No matter how you like to participate in developer communities, Pulumi wants to meet you there. If you want to meet other Pulumi users to share use-cases and best practices, contribute code or documentation, see us at an event, or just tell a story about something cool you did with Pulumi, you are part of our community.

Pulumi Community

Can anyone help me understand where I'd use ESC versus just putting stack specific variables in the stack files or in the global Pulumi.yaml file? (under the `config:` section)?
Also, what's the best practice for storing credentials? E.g. I want to add AWS credentials into my pulumi project that uses ESC and Deployments, how do I do this? I could encrypt them, using `pulumi config set --secret` but then these are added into the stack files. Whereas normally we'd use AWS credentials that are in our local environment (per user).

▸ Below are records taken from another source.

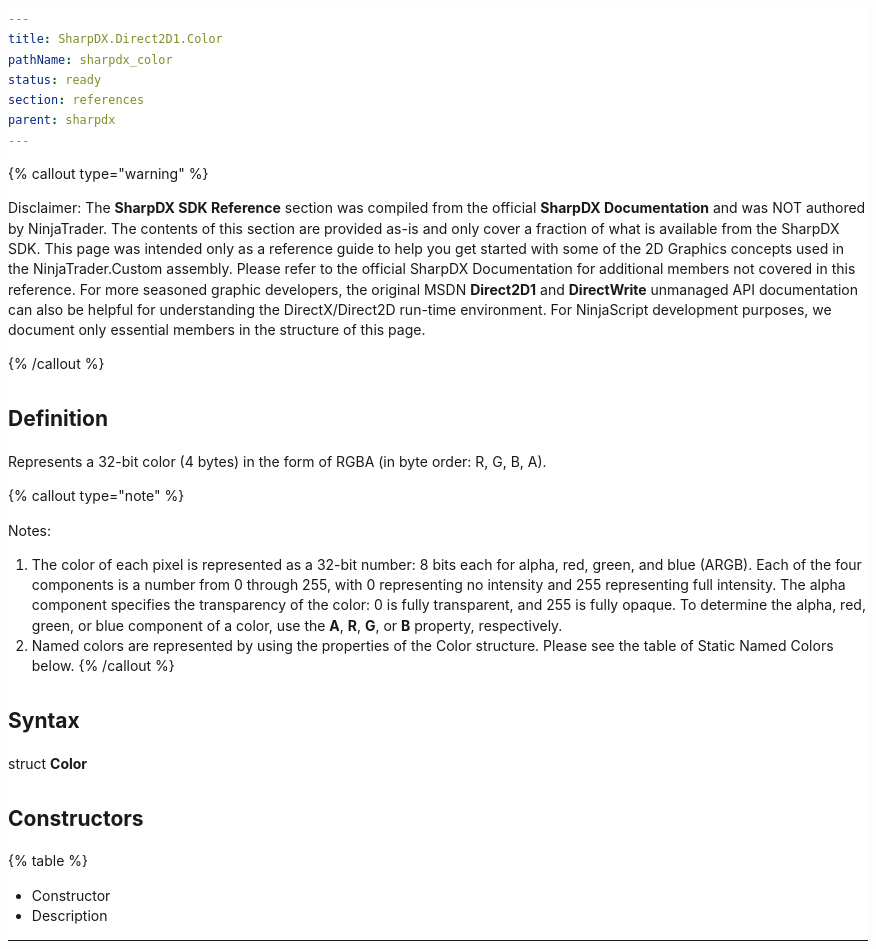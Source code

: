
 ```yaml
---
title: SharpDX.Direct2D1.Color
pathName: sharpdx_color
status: ready
section: references
parent: sharpdx
---
```


{% callout type="warning" %}

Disclaimer: The **SharpDX SDK Reference** section was compiled from the official **SharpDX Documentation** and was NOT authored by NinjaTrader. The contents of this section are provided as-is and only cover a fraction of what is available from the SharpDX SDK. This page was intended only as a reference guide to help you get started with some of the 2D Graphics concepts used in the NinjaTrader.Custom assembly. Please refer to the official SharpDX Documentation for additional members not covered in this reference. For more seasoned graphic developers, the original MSDN **Direct2D1** and **DirectWrite** unmanaged API documentation can also be helpful for understanding the DirectX/Direct2D run-time environment. For NinjaScript development purposes, we document only essential members in the structure of this page.

{% /callout %}

## Definition

Represents a 32-bit color (4 bytes) in the form of RGBA (in byte order: R, G, B, A).

{% callout type="note" %}

Notes:  

1. The color of each pixel is represented as a 32-bit number: 8 bits each for alpha, red, green, and blue (ARGB). Each of the four components is a number from 0 through 255, with 0 representing no intensity and 255 representing full intensity. The alpha component specifies the transparency of the color: 0 is fully transparent, and 255 is fully opaque. To determine the alpha, red, green, or blue component of a color, use the **A**, **R**, **G**, or **B** property, respectively.  
2. Named colors are represented by using the properties of the Color structure. Please see the table of Static Named Colors below.
{% /callout %}

## Syntax

struct **Color**

## Constructors

{% table %}

* Constructor
* Description

---

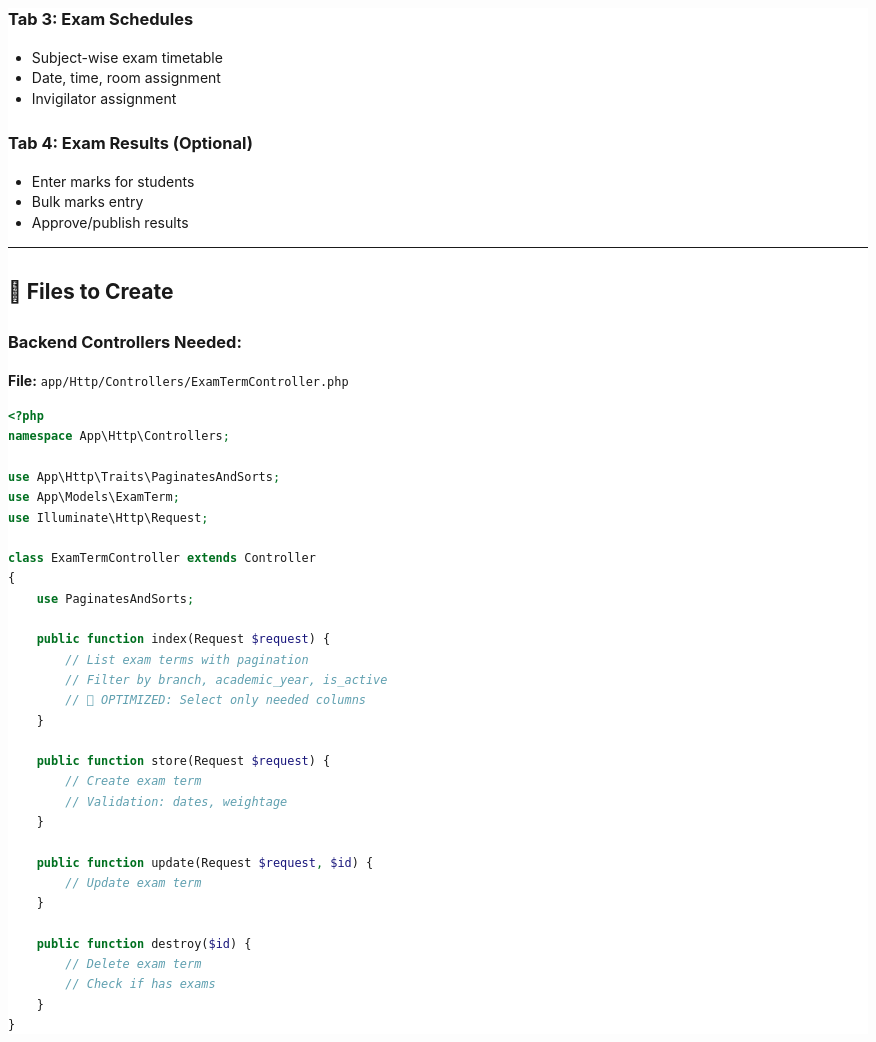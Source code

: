 ### Tab 3: Exam Schedules
- Subject-wise exam timetable
- Date, time, room assignment
- Invigilator assignment

### Tab 4: Exam Results (Optional)
- Enter marks for students
- Bulk marks entry
- Approve/publish results

---

## 📁 Files to Create

### Backend Controllers Needed:

**File:** `app/Http/Controllers/ExamTermController.php`
```php
<?php
namespace App\Http\Controllers;

use App\Http\Traits\PaginatesAndSorts;
use App\Models\ExamTerm;
use Illuminate\Http\Request;

class ExamTermController extends Controller
{
    use PaginatesAndSorts;
    
    public function index(Request $request) {
        // List exam terms with pagination
        // Filter by branch, academic_year, is_active
        // 🚀 OPTIMIZED: Select only needed columns
    }
    
    public function store(Request $request) {
        // Create exam term
        // Validation: dates, weightage
    }
    
    public function update(Request $request, $id) {
        // Update exam term
    }
    
    public function destroy($id) {
        // Delete exam term
        // Check if has exams
    }
}
```
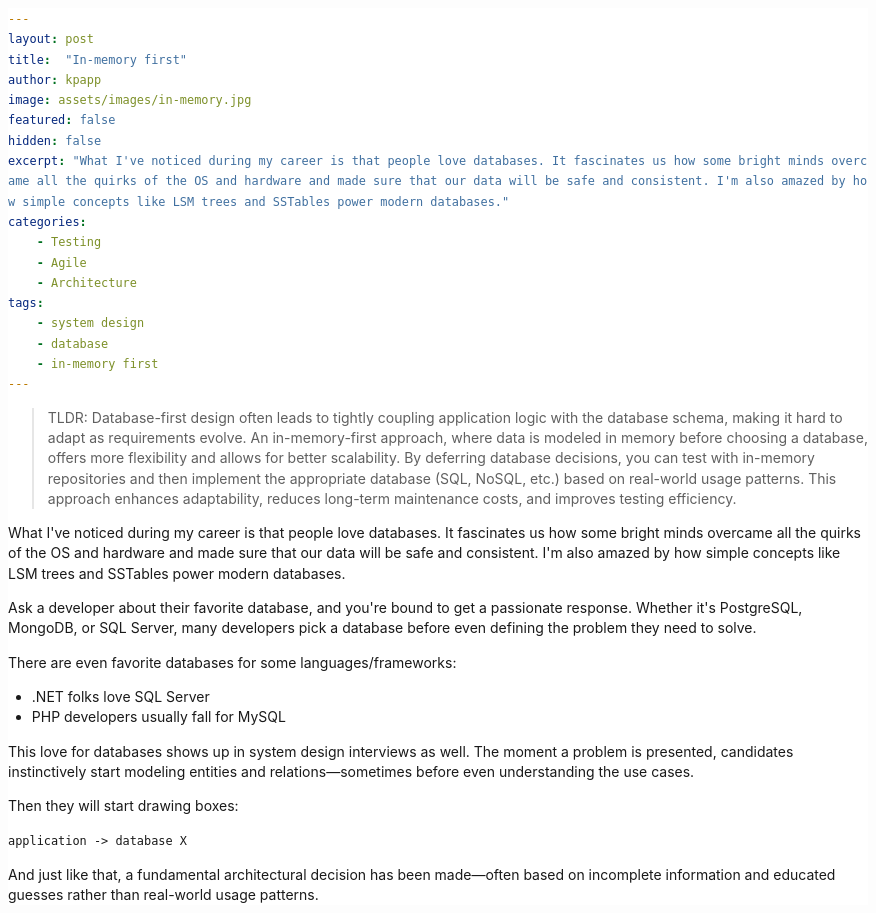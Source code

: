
 ```yaml
---
layout: post
title:  "In-memory first"
author: kpapp
image: assets/images/in-memory.jpg
featured: false
hidden: false
excerpt: "What I've noticed during my career is that people love databases. It fascinates us how some bright minds overcame all the quirks of the OS and hardware and made sure that our data will be safe and consistent. I'm also amazed by how simple concepts like LSM trees and SSTables power modern databases."
categories:
    - Testing
    - Agile
    - Architecture
tags:
    - system design
    - database
    - in-memory first
---
```


> TLDR: Database-first design often leads to tightly coupling application logic with the database schema, making it hard to adapt as requirements evolve. An in-memory-first approach, where data is modeled in memory before choosing a database, offers more flexibility and allows for better scalability. By deferring database decisions, you can test with in-memory repositories and then implement the appropriate database (SQL, NoSQL, etc.) based on real-world usage patterns. This approach enhances adaptability, reduces long-term maintenance costs, and improves testing efficiency.

What I've noticed during my career is that people love databases. It fascinates us how some bright minds overcame all the quirks of the OS and hardware and made sure that our data will be safe and consistent. I'm also amazed by how simple concepts like LSM trees and SSTables power modern databases. 

Ask a developer about their favorite database, and you're bound to get a passionate response. Whether it's PostgreSQL, MongoDB, or SQL Server, many developers pick a database before even defining the problem they need to solve.

There are even favorite databases for some languages/frameworks:

- .NET folks love SQL Server
- PHP developers usually fall for MySQL

This love for databases shows up in system design interviews as well. The moment a problem is presented, candidates instinctively start modeling entities and relations—sometimes before even understanding the use cases.

Then they will start drawing boxes: 

```md
application -> database X
```

And just like that, a fundamental architectural decision has been made—often based on incomplete information and educated guesses rather than real-world usage patterns.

I guess it can be used to share common configurations across projects

Hello <@U05L2AVUJLT>, the main usage for environments, the ESC way, is to prevent duplication of configuration items over multiple stacks. For instance, if you have multiple stacks that would deploy to the same AWS account, you create an environment and link it to multiple stacks.
Allow Pulumi Cloud as an OIDC provider for your AWS account. In your ESC environment, you configure the ESC `aws-login` provider to fetch short lived credentials:
<https://www.pulumi.com/docs/pulumi-cloud/esc/providers/aws-login/>
Access to environments can also be controlled using Pulumi Cloud's role based access. If people have access to an environment via Pulumi Cloud, they no longer need to have per user AWS credentials setup. Complement this with our new `esc` CLI, and you can run any CLI tool with proper shortlived credentials.
<https://www.pulumi.com/docs/esc-cli/>
Let me know if you have any further questions.

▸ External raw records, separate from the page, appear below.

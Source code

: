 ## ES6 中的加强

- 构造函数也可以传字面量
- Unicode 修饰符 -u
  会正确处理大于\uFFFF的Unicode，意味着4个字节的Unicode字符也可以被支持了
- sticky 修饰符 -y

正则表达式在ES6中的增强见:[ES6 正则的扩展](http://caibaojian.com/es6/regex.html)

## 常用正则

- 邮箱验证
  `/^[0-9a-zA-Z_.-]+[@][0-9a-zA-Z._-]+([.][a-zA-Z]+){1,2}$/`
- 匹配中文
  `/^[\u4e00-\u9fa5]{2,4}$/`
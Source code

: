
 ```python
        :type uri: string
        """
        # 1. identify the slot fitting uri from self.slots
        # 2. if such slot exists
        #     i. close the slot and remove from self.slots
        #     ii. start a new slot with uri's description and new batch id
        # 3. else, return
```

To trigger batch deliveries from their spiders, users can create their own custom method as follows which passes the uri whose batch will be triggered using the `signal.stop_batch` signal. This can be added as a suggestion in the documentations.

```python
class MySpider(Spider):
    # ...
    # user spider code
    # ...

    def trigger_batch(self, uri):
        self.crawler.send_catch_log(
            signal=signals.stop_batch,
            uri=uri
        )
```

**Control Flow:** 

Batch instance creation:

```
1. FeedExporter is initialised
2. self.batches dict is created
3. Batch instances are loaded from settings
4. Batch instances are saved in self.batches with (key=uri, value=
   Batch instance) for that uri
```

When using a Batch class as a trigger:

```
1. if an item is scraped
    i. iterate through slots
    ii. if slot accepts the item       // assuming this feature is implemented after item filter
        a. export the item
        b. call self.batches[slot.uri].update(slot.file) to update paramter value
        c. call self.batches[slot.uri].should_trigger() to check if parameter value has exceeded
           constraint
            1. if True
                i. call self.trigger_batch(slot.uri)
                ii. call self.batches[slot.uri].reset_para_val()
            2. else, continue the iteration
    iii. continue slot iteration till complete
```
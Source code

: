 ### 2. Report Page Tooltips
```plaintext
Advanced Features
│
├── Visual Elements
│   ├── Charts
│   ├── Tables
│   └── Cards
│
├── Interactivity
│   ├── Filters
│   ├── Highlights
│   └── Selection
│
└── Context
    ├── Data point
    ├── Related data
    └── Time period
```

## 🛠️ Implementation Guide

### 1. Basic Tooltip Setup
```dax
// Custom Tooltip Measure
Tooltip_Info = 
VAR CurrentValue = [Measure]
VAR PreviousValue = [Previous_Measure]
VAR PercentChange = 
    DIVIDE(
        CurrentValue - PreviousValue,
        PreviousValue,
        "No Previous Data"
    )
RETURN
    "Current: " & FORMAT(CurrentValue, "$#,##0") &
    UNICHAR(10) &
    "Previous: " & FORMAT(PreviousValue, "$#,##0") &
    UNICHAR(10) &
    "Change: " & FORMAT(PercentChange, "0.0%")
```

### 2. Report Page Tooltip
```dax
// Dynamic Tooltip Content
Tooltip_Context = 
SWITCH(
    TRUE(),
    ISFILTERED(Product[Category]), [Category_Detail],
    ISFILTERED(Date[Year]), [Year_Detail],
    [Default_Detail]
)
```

Yes, I would second what Ringo says about deduplication.

But even if that is not a concern for you, the builtin OIDC integration is a game changer. Once you have it configured, you can just `cd` in to a project, run `pulumi up` and ESC automatically acquires short term credentials for you. It is quite magical, and more secure as you don't have to worry about copy/pasting static or long lived creds.

Thank you both, very much appreciated. I will look into OIDC as it sounds like it'll fix one of the bigger pains common to granting access to CI/CD in most cloud environments.
I also understand better now how ESC helps with deduplication. I had previously only worked with 1-1 stack to AWS account so it didn't click for me until you explained.